§ To do:
Show every line of the records below that contains the word "totalleftmargin".

§ Data to examine:
Segment Open
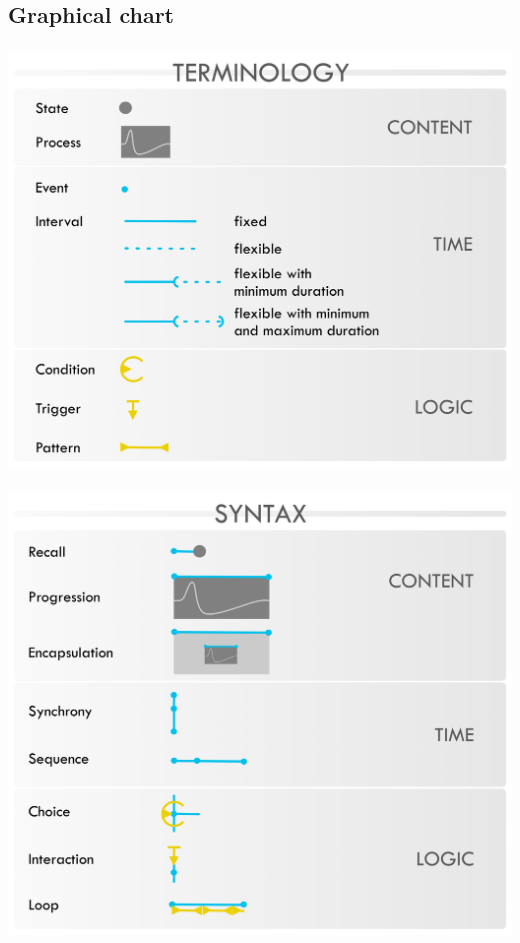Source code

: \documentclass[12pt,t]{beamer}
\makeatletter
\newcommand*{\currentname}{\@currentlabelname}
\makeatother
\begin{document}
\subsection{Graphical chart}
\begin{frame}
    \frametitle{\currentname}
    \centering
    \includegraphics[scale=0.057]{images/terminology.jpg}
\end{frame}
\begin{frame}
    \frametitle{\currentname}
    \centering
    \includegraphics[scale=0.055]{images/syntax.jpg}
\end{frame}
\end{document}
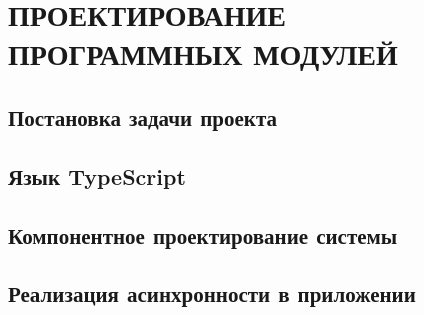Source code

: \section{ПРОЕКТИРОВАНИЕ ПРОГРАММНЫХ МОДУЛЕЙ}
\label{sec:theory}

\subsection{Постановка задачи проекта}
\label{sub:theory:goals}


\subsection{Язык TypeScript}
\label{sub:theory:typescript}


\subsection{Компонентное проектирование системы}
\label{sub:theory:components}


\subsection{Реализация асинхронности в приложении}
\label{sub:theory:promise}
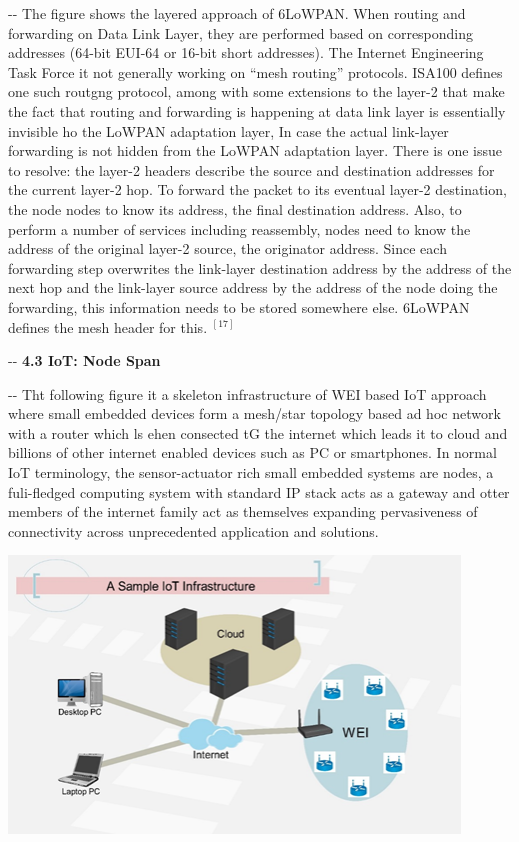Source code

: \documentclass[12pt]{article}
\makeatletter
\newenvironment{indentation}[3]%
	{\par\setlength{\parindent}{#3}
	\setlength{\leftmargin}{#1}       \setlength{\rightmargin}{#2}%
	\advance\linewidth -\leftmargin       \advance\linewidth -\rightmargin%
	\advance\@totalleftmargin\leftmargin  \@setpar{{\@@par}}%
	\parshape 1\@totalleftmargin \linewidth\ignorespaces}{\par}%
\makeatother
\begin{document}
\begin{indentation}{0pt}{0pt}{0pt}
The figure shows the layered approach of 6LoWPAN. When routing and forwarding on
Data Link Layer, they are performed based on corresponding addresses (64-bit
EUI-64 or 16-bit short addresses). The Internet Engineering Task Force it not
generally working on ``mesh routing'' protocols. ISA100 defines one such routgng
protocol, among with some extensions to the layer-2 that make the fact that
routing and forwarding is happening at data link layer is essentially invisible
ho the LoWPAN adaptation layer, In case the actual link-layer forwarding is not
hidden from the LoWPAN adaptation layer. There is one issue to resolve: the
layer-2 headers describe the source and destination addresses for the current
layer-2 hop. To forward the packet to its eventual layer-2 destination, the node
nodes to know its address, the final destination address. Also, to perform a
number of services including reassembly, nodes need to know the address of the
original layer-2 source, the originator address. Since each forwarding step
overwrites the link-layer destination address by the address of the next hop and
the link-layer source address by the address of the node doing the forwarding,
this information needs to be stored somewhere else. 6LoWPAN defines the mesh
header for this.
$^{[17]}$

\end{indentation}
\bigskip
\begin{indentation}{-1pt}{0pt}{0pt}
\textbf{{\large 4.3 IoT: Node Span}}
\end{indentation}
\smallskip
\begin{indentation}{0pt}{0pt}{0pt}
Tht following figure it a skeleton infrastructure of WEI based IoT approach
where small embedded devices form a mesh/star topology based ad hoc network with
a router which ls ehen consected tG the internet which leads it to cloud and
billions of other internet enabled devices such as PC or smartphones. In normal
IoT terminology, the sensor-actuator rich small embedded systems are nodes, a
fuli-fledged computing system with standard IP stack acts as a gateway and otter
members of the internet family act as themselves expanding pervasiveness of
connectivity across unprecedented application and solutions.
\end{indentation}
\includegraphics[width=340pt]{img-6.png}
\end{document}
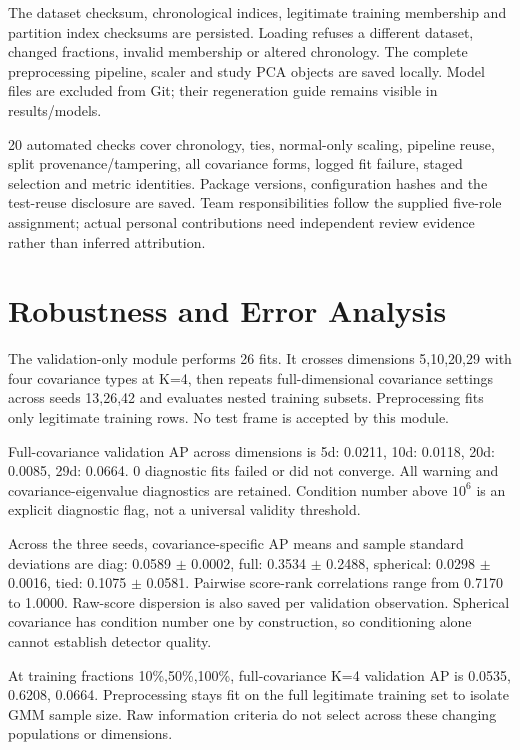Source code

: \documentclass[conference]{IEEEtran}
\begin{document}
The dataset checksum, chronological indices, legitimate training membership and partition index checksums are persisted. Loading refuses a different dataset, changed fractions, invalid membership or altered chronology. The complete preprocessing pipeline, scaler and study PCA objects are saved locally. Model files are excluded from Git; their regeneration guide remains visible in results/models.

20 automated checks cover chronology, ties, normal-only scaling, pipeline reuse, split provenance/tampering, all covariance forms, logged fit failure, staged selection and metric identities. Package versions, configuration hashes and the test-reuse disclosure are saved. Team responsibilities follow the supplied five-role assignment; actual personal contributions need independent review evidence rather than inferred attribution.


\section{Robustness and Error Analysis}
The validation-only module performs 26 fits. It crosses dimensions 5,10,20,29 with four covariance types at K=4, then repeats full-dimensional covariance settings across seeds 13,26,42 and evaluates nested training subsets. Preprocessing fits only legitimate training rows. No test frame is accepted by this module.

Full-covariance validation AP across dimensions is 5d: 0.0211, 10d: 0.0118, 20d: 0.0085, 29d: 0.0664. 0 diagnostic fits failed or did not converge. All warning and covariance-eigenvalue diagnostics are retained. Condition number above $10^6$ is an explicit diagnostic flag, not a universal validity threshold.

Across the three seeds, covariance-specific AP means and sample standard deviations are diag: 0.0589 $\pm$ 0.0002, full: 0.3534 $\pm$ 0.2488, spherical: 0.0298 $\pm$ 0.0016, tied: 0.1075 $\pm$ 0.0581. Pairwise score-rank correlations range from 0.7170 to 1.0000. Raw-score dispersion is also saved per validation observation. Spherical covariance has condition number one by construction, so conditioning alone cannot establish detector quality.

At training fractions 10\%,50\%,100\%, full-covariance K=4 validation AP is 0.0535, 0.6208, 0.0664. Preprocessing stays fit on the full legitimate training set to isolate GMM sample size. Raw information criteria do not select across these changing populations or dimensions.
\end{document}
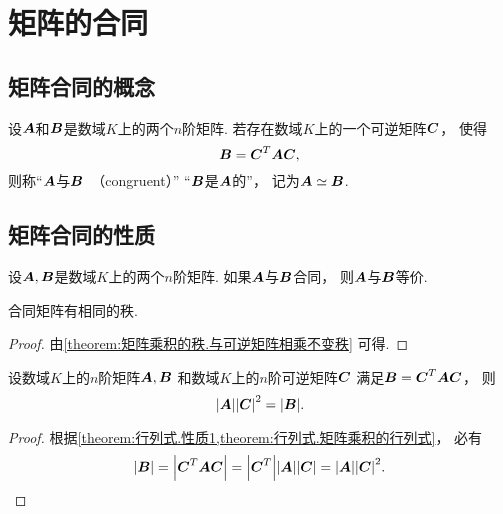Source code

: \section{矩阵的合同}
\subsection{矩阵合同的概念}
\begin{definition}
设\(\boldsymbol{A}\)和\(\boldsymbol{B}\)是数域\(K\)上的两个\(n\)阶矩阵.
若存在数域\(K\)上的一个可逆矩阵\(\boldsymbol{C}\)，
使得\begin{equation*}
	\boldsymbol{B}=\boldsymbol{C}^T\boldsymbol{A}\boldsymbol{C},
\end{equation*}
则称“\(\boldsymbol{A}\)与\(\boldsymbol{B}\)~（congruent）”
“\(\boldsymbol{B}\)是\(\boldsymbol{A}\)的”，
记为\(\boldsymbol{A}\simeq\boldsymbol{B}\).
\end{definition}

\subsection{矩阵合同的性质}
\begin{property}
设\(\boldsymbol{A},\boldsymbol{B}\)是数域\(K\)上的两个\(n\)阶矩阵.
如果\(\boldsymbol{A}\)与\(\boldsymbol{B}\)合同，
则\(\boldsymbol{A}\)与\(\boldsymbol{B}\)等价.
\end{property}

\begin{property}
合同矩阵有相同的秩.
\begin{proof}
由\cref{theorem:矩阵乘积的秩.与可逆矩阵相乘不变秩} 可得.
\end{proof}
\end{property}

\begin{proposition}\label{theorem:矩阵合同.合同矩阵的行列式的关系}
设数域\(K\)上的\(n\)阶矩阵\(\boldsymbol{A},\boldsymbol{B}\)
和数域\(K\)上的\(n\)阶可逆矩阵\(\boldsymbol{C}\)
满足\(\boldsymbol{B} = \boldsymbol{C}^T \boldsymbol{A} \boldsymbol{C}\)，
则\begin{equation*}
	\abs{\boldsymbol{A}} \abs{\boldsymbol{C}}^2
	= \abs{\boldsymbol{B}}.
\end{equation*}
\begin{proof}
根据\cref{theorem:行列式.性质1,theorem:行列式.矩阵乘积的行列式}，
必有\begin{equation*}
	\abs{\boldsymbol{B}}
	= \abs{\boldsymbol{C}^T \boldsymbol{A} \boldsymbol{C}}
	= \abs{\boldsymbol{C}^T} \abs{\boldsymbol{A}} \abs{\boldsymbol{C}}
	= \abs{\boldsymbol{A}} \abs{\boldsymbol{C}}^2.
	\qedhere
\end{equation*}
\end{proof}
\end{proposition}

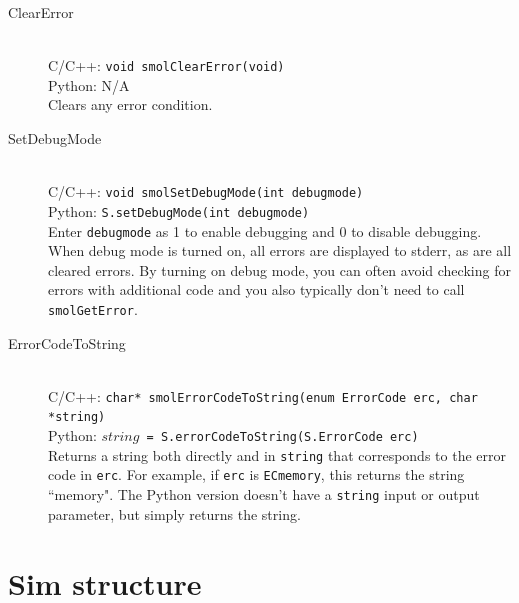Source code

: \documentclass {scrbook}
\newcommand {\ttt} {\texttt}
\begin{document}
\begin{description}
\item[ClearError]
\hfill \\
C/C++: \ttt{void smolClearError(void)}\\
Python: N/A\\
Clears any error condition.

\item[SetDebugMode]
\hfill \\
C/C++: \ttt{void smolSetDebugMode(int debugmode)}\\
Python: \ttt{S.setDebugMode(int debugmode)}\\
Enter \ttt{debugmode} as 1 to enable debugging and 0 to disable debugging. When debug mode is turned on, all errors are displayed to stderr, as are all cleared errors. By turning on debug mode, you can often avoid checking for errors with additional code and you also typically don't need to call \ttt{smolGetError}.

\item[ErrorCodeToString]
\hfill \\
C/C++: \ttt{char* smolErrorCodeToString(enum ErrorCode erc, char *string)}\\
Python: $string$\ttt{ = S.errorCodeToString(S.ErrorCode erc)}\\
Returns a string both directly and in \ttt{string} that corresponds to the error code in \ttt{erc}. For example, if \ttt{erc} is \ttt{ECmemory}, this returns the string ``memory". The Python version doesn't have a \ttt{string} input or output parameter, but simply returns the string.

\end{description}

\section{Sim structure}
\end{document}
Segment Closed
§ Task solution:
	\advance\@totalleftmargin\leftmargin  \@setpar{{\@@par}}%
	\parshape 1\@totalleftmargin \linewidth\ignorespaces}{\par}%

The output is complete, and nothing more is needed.